Life's Basis and Life's Ideal: The Fundamentals of a New Philosophy of Life
Part 32
But it is impossible to defend the supremacy of the type of life advocated by Christianity without recognising the necessity that this type of life must be in a form which appropriates to itself the long experience of humanity and corresponds to the present stage of spiritual evolution. The changes necessitated by this evolution are far too great for the traditional form of Christianity to be able to express them; in order to develop their own power, and to establish themselves triumphantly in opposition to a hostile world, they must acquire an independent form for themselves.
There are three kinds of changes that are especially necessary to the form of Christianity in the present. (1) The representation of the world found in the older form of Christianity has become absolutely untenable: in this matter we must not seek weak compromises between the old and the new, but without fear we must fully acknowledge the elements of fact that exist in the new. We cannot do this unless we make deep changes in the way we regard religion; we must find the courage and the power for such a renewal. (2) The whole movement of modern life has made us feel that the realities with which traditional religion has to do are far too insignificant and too narrow; a rigid insistence upon them threatens to involve us in a degeneration to the narrowly human and subjective. The conceptions of "inwardness," "personality," and "morality," in particular, need to be interpreted more comprehensively and deeply; the soul's "being for self" must be based upon a self-consciousness of the spiritual life.
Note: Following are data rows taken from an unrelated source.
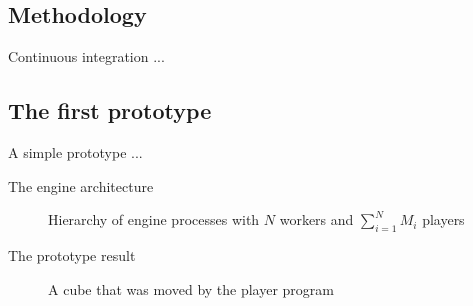 \documentclass{beamer}
\begin{document}
\subsection{Methodology}
\begin{frame}{Continuous integration}
...
\end{frame}
\subsection{The first prototype}
\begin{frame}{A simple prototype}
...
\end{frame}
\begin{frame}{The engine architecture}
\begin{figure}[H]
\begin{center}
\noindent\resizebox{\textwidth}{!}{

}
\end{center}
\caption{Hierarchy of engine processes with $N$ workers and $\sum_{i=1}^N M_i$ players}
\label{engine_arch}
\end{figure}
\end{frame}
\begin{frame}{The prototype result}
\begin{figure}[H]
\begin{center}
\noindent{}
\end{center}
\caption{A cube that was moved by the player program}
\label{cube_movement}
\end{figure}
\end{frame}
\end{document}
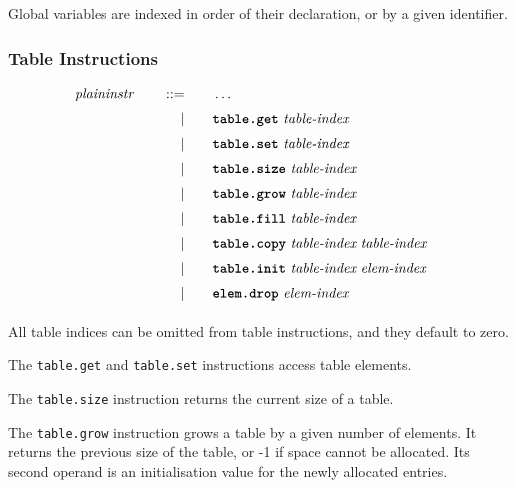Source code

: Global variables are indexed in order of their declaration, or by a given identifier. \vspace{1em}

\subsubsection{Table Instructions}
\begin{alignat*}{9}
    && \textit{plaininstr}\ &&\quad ::= &\quad && \dots \quad &&  \\[1mm]
    &&       &&\quad | &\quad && \textbf{\texttt{table.get}}\ \textit{table-index}\ \quad &&  \\[1mm]
    &&       &&\quad | &\quad && \textbf{\texttt{table.set}}\ \textit{table-index}\ \quad &&  \\[1mm]
    &&       &&\quad | &\quad && \textbf{\texttt{table.size}}\ \textit{table-index}\ \quad &&  \\[1mm]
    &&       &&\quad | &\quad && \textbf{\texttt{table.grow}}\ \textit{table-index}\ \quad &&  \\[1mm]
    &&       &&\quad | &\quad && \textbf{\texttt{table.fill}}\ \textit{table-index}\ \quad &&  \\[1mm]
    &&       &&\quad | &\quad && \textbf{\texttt{table.copy}}\ \textit{table-index}\ \textit{table-index}\ \quad &&  \\[1mm]
    &&       &&\quad | &\quad && \textbf{\texttt{table.init}}\ \textit{table-index}\ \textit{elem-index}\ \quad &&  \\[1mm]
    &&       &&\quad | &\quad && \textbf{\texttt{elem.drop}}\ \textit{elem-index}\ \quad &&  \\[1mm]
\end{alignat*}

All table indices can be omitted from table instructions, and they default to zero.



The \texttt{table.get} and \texttt{table.set} instructions access table elements. \vspace{1em}

The \texttt{table.size} instruction returns the current size of a table. \vspace{1em}

The \texttt{table.grow} instruction grows a table by a given number of elements. It returns the previous size of the table, or -1 if space cannot be allocated. Its second operand is an initialisation value for the newly allocated entries. \vspace{1em}

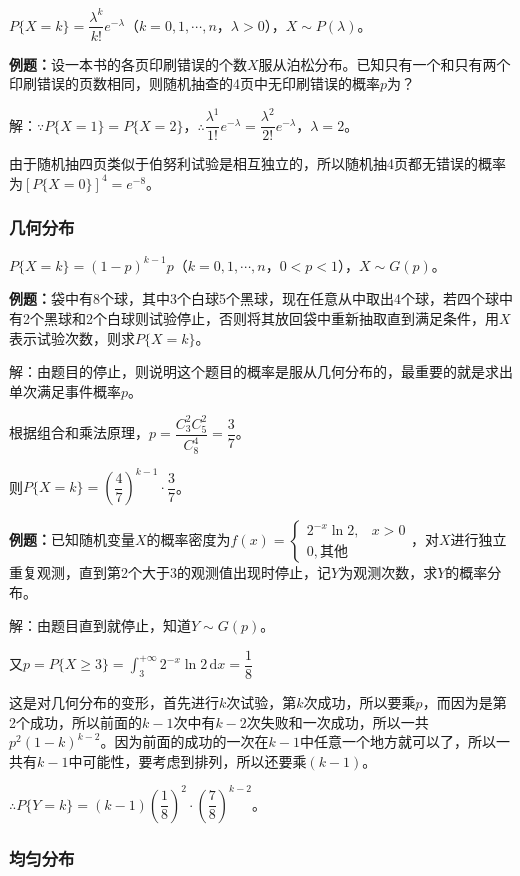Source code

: $P\{X=k\}=\dfrac{\lambda^k}{k!}e^{-\lambda}$（$k=0,1,\cdots,n$，$\lambda>0$），$X\sim P(\lambda)$。

\textbf{例题：}设一本书的各页印刷错误的个数$X$服从泊松分布。已知只有一个和只有两个印刷错误的页数相同，则随机抽查的4页中无印刷错误的概率$p$为？

解：$\because P\{X=1\}=P\{X=2\}$，$\therefore\dfrac{\lambda^1}{1!}e^{-\lambda}=\dfrac{\lambda^2}{2!}e^{-\lambda}$，$\lambda=2$。

由于随机抽四页类似于伯努利试验是相互独立的，所以随机抽4页都无错误的概率为$[P\{X=0\}]^4=e^{-8}$。

\subsubsection{几何分布}

$P\{X=k\}=(1-p)^{k-1}p$（$k=0,1,\cdots,n$，$0<p<1$），$X\sim G(p)$。

\textbf{例题：}袋中有8个球，其中3个白球5个黑球，现在任意从中取出4个球，若四个球中有2个黑球和2个白球则试验停止，否则将其放回袋中重新抽取直到满足条件，用$X$表示试验次数，则求$P\{X=k\}$。

解：由题目的停止，则说明这个题目的概率是服从几何分布的，最重要的就是求出单次满足事件概率$p$。

根据组合和乘法原理，$p=\dfrac{C_3^2C_5^2}{C_8^4}=\dfrac{3}{7}$。

则$P\{X=k\}=\left(\dfrac{4}{7}\right)^{k-1}\cdot\dfrac{3}{7}$。

\textbf{例题：}已知随机变量$X$的概率密度为$f(x)=\left\{\begin{array}{ll}
    2^{-x}\ln2, & x>0 \\
    0, \text{其他}
\end{array}\right.$，对$X$进行独立重复观测，直到第2个大于3的观测值出现时停止，记$Y$为观测次数，求$Y$的概率分布。

解：由题目直到就停止，知道$Y\sim G(p)$。

又$p=P\{X\geqslant3\}=\int_3^{+\infty}2^{-x}\ln2\,\textrm{d}x=\dfrac{1}{8}$

这是对几何分布的变形，首先进行$k$次试验，第$k$次成功，所以要乘$p$，而因为是第2个成功，所以前面的$k-1$次中有$k-2$次失败和一次成功，所以一共$p^2(1-k)^{k-2}$。因为前面的成功的一次在$k-1$中任意一个地方就可以了，所以一共有$k-1$中可能性，要考虑到排列，所以还要乘$(k-1)$。

$\therefore P\{Y=k\}=(k-1)\left(\dfrac{1}{8}\right)^2\cdot\left(\dfrac{7}{8}\right)^{k-2}$。

\subsubsection{均匀分布}

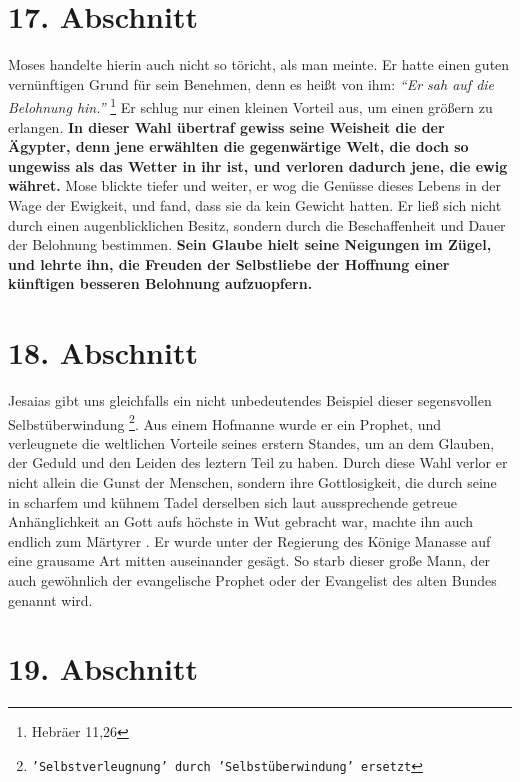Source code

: \section{17. Abschnitt} \label{kap4_ab17}

Moses handelte hierin auch nicht so töricht, als man meinte. Er hatte einen
guten vernünftigen Grund für sein Benehmen, denn es heißt von ihm:
\textit{"`Er sah auf die Belohnung hin."'}
\footnote{Hebräer 11,26}
Er schlug nur einen kleinen
Vorteil aus, um einen größern zu erlangen. \textbf{In dieser Wahl übertraf
gewiss seine
Weisheit die der Ägypter, denn jene erwählten die gegenwärtige Welt, die doch so
ungewiss als das Wetter in ihr ist, und verloren dadurch jene, die ewig währet.}
Mose blickte tiefer und weiter, er wog die Genüsse dieses Lebens in der Wage der
Ewigkeit,  und fand, dass sie da kein Gewicht hatten. Er
ließ sich nicht durch
einen augenblicklichen Besitz, sondern durch die Beschaffenheit und Dauer der
Belohnung bestimmen. \textbf{Sein Glaube hielt seine Neigungen im Zügel, und
lehrte ihn,
die Freuden der Selbstliebe der Hoffnung einer künftigen besseren Belohnung
aufzuopfern.}

\section{18. Abschnitt} \label{kap4_ab18}

 Jesaias gibt uns gleichfalls ein nicht unbedeutendes
Beispiel dieser
segensvollen Selbstüberwindung \footnote{\texttt{'Selbstverleugnung' durch
'Selbstüberwindung' ersetzt}}. Aus einem Hofmanne wurde er ein Prophet, und
verleugnete die weltlichen Vorteile seines erstern Standes, um an dem Glauben,
der Geduld und den Leiden des leztern Teil zu haben. Durch diese Wahl verlor er
nicht allein die Gunst der Menschen, sondern ihre Gottlosigkeit, die durch seine
in scharfem und kühnem Tadel derselben sich laut aussprechende getreue
Anhänglichkeit an Gott aufs höchste in Wut gebracht war, machte ihn auch
endlich zum Märtyrer . Er wurde unter der Regierung des Könige
Manasse  auf eine
grausame Art mitten auseinander gesägt. So starb dieser große Mann, der auch
gewöhnlich der evangelische Prophet oder der Evangelist des alten
Bundes genannt wird.

\section{19. Abschnitt} \label{kap4_ab19}

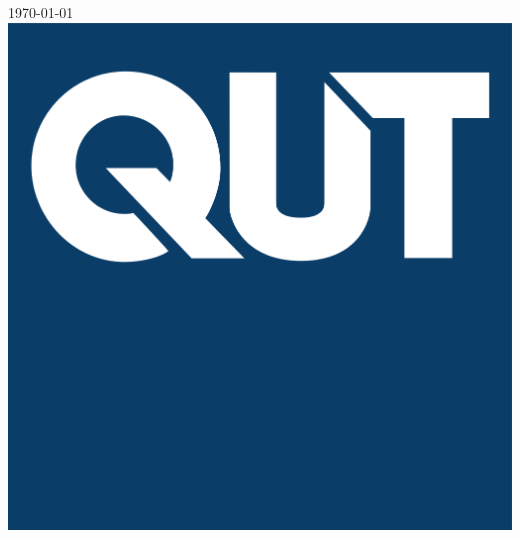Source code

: \documentclass[12pt]{article}
\begin{document}
\begin{titlepage}

{\large \today}\\[2cm] %


\includegraphics[scale=0.10]{qut-logo-better}\\[2cm] %
 


\end{titlepage}



\tableofcontents
\newpage
\end{document}
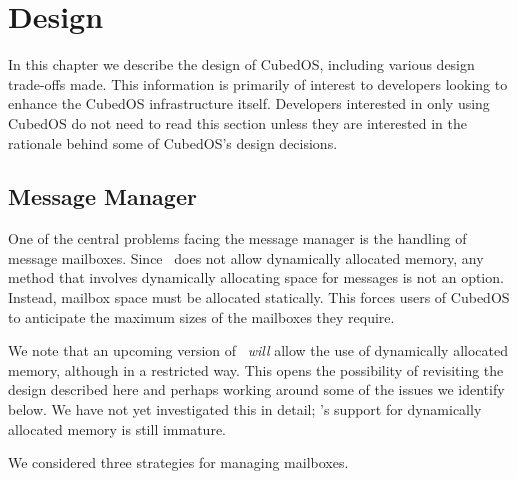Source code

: 
\section{Design}
\label{sec:development-design}

In this chapter we describe the design of CubedOS, including various design trade-offs made.
This information is primarily of interest to developers looking to enhance the CubedOS
infrastructure itself. Developers interested in only using CubedOS do not need to read this
section unless they are interested in the rationale behind some of CubedOS's design decisions.

\subsection{Message Manager}
\label{sec:design-message-manager}

One of the central problems facing the message manager is the handling of message mailboxes.
Since \SPARK\ does not allow dynamically allocated memory, any method that involves dynamically
allocating space for messages is not an option. Instead, mailbox space must be allocated
statically. This forces users of CubedOS to anticipate the maximum sizes of the mailboxes they
require.

We note that an upcoming version of \SPARK\ \emph{will} allow the use of dynamically allocated
memory, although in a restricted way. This opens the possibility of revisiting the design
described here and perhaps working around some of the issues we identify below. We have not yet
investigated this in detail; \SPARK's support for dynamically allocated memory is still
immature.

We considered three strategies for managing mailboxes.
Religion must take up the conflict with the world spiritually, and through this grow in greatness in its whole effect and government. (3) The older form of Christianity was the product of an exhausted and faint-spirited age; hence its fundamental attitude is predominantly passive and negative. It shows a strong tendency to depreciate human nature, and to leave the salvation of man entirely to God's mercy: in emphasising man's redemption from evil it is apt to forget the elevation of his nature toward the good. The joyousness of the Christian life is insufficiently dwelt upon; and the raising of men from their prostration and perplexities falls short of a restoration to a free and self-determining activity. What is needed is a thorough-going reconstruction which shall emphasise the importance of action and joyousness in Christian morality, without in any way weakening the opposition to all systems of natural morality based on the rights of force.
In a word, with all respect to Christianity, we demand its expression in a new form. We require that Christianity shall identify itself more definitely with a religion of the spiritual life as opposed to a religion which merely ministers to human frailty, and that it shall show greater decision in casting off the antiquated accessories that hamper its movement. We ask that it shall make prominent those simple and fundamental features of its system which have value for all time, and in this way restore sincerity and settled confidence to life. We can hardly expect that the reunion of man on a religious basis will take place all at once, but it would be a great gain if we could only clearly realise what the oppositions are which still keep us apart. Such insight would help to check that insincerity in religious matters which must first be got rid of, if there is to be any source of spiritual health in us.
2. MORALITY.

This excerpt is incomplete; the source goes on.